British rule out Irish border posts on leaving EU

Heavy security and long tailbacks were a feature of border crossing points back in the 1980s.

Heavy security and long tailbacks were a feature of border crossing points back in the 1980s.

The British Government has ruled out introducing Irish border posts after leaving the EU.

Brexit Secretary David Davis said the UK would adopt technology to cover the movement of goods between Northern Ireland and the Republic.

He gave evidence to his Westminster scrutiny committee about the future of the UK’s only land frontier with an EU state.

He said: “It is not going to be easy, it is going to cost us money, a lot of work on technology, to put border controls in but without having border posts - but that is what we intend to do.”

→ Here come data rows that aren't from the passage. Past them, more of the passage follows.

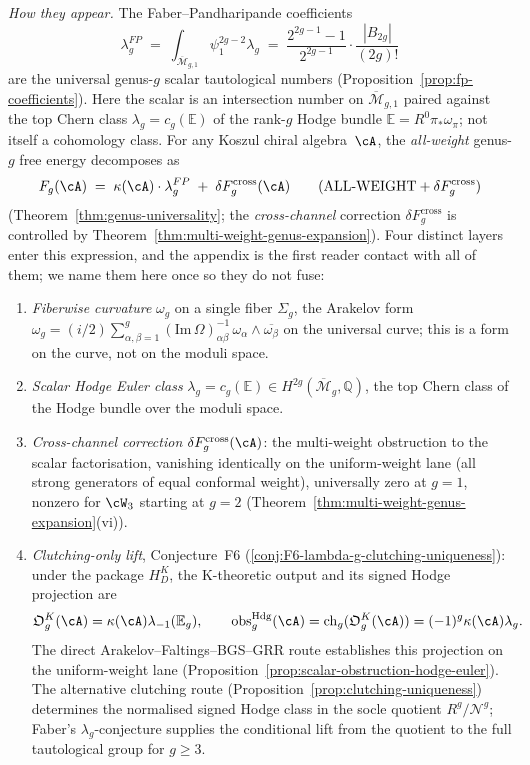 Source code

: \emph{How they appear.}
The Faber--Pandharipande coefficients
\[
\lambda_g^{FP}
\;=\;
\int_{\overline{\mathcal{M}}_{g,1}}\psi_1^{2g-2}\lambda_g
\;=\;
\frac{2^{2g-1}-1}{2^{2g-1}} \cdot \frac{|B_{2g}|}{(2g)!}
\]
are the universal genus-$g$ scalar tautological numbers
(Proposition~\ref{prop:fp-coefficients}). Here the scalar is an
intersection number on $\overline{\mathcal{M}}_{g,1}$ paired against
the top Chern class $\lambda_g = c_g(\mathbb{E})$ of the
rank-$g$ Hodge bundle $\mathbb{E} = R^0\pi_*\omega_\pi$; not
itself a cohomology class. For any Koszul chiral algebra~$\cA$,
the \emph{all-weight} genus-$g$ free energy decomposes as
\[
F_g(\cA)
\;=\;
\kappa(\cA)\cdot\lambda_g^{FP}
\;+\;
\delta F_g^{\mathrm{cross}}(\cA)
\qquad\textup{(}\text{ALL-WEIGHT} + \delta F_g^{\mathrm{cross}}\textup{})
\]
(Theorem~\ref{thm:genus-universality}; the
\emph{cross-channel} correction $\delta F_g^{\mathrm{cross}}$ is
controlled by Theorem~\ref{thm:multi-weight-genus-expansion}).
Four distinct layers enter this expression, and the appendix is the
first reader contact with all of them; we name them here once so
they do not fuse:
\begin{enumerate}[label=\textup{(\roman*)}]
\item \emph{Fiberwise curvature} $\omega_g$ on a single fiber
$\Sigma_g$, the Arakelov form
$\omega_g = (i/2)\sum_{\alpha,\beta=1}^g (\mathrm{Im}\,\Omega)^{-1}_{\alpha\beta}
\,\omega_\alpha\wedge\overline{\omega_\beta}$
on the universal curve; this is a form on the curve, not on the
moduli space.
\item \emph{Scalar Hodge Euler class} $\lambda_g = c_g(\mathbb{E}) \in
H^{2g}(\overline{\mathcal{M}}_g,\mathbb{Q})$, the top Chern class of
the Hodge bundle over the moduli space.
\item \emph{Cross-channel correction} $\delta F_g^{\mathrm{cross}}(\cA)$:
the multi-weight obstruction to the scalar factorisation,
vanishing identically on the uniform-weight lane
(all strong generators of equal conformal weight), universally
zero at $g = 1$, nonzero for $\cW_3$ starting at $g = 2$
(Theorem~\ref{thm:multi-weight-genus-expansion}\textup{(vi)}).
\item \emph{Clutching-only lift}, Conjecture~F6
(\ref{conj:F6-lambda-g-clutching-uniqueness}): under the package
$H_D^K$, the K-theoretic output and its signed Hodge projection are
\[
 \mathfrak O_g^K(\cA)=\kappa(\cA)\lambda_{-1}(\mathbb E_g),
 \qquad
 \operatorname{obs}^{\mathrm{Hdg}}_g(\cA)
 =\operatorname{ch}_g(\mathfrak O_g^K(\cA))
 =(-1)^g\kappa(\cA)\lambda_g.
\]
The direct Arakelov--Faltings--BGS--GRR route establishes this
projection on the uniform-weight lane
(Proposition~\ref{prop:scalar-obstruction-hodge-euler}).  The
alternative clutching route
(Proposition~\ref{prop:clutching-uniqueness}) determines the
normalised signed Hodge class in the socle quotient
$R^g/\mathcal{N}^g$; Faber's $\lambda_g$-conjecture supplies the
conditional lift from the quotient to the full tautological group
for $g\geq3$.
\end{enumerate}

Businesses north and south are unanimously opposed to a hard border following Brexit, with long queues for paperwork checks envisaged akin to the 1980s when the Troubles were at their height.

Tour operators, hoteliers, business leaders and members of the agriculture industry are among those concerned about the implications if no special deal is struck between the UK and Ireland.

Mr Davis said: “I am confident that actually the two nations and the (European) Commission between them will be able to solve this because we really want to, because the technology is better than it was 20 years ago and because we all understand the value of it.”

He added: “We are not going to do anything which jeopardises the peace process.”

The Brexit Secretary noted excise duty differences on goods moving between north and south were already dealt with in a subtle fashion.

He said the same system for sending goods between Belfast and Dublin could also control trade between the UK and a city like Rotterdam in Holland.

Freedom of movement between the UK and Ireland is covered by separate arrangements.

Under the UK’s 1949 Ireland Act, Irish citizens living in the UK are treated as “non-foreign”.

That may have to be reviewed post-Brexit, given that the Republic would still be in the EU.

Mr Davis added: “What we will aim to do is pretty much identical to the 1949 Act, which gives effectively citizenship rights to the citizens of each country.”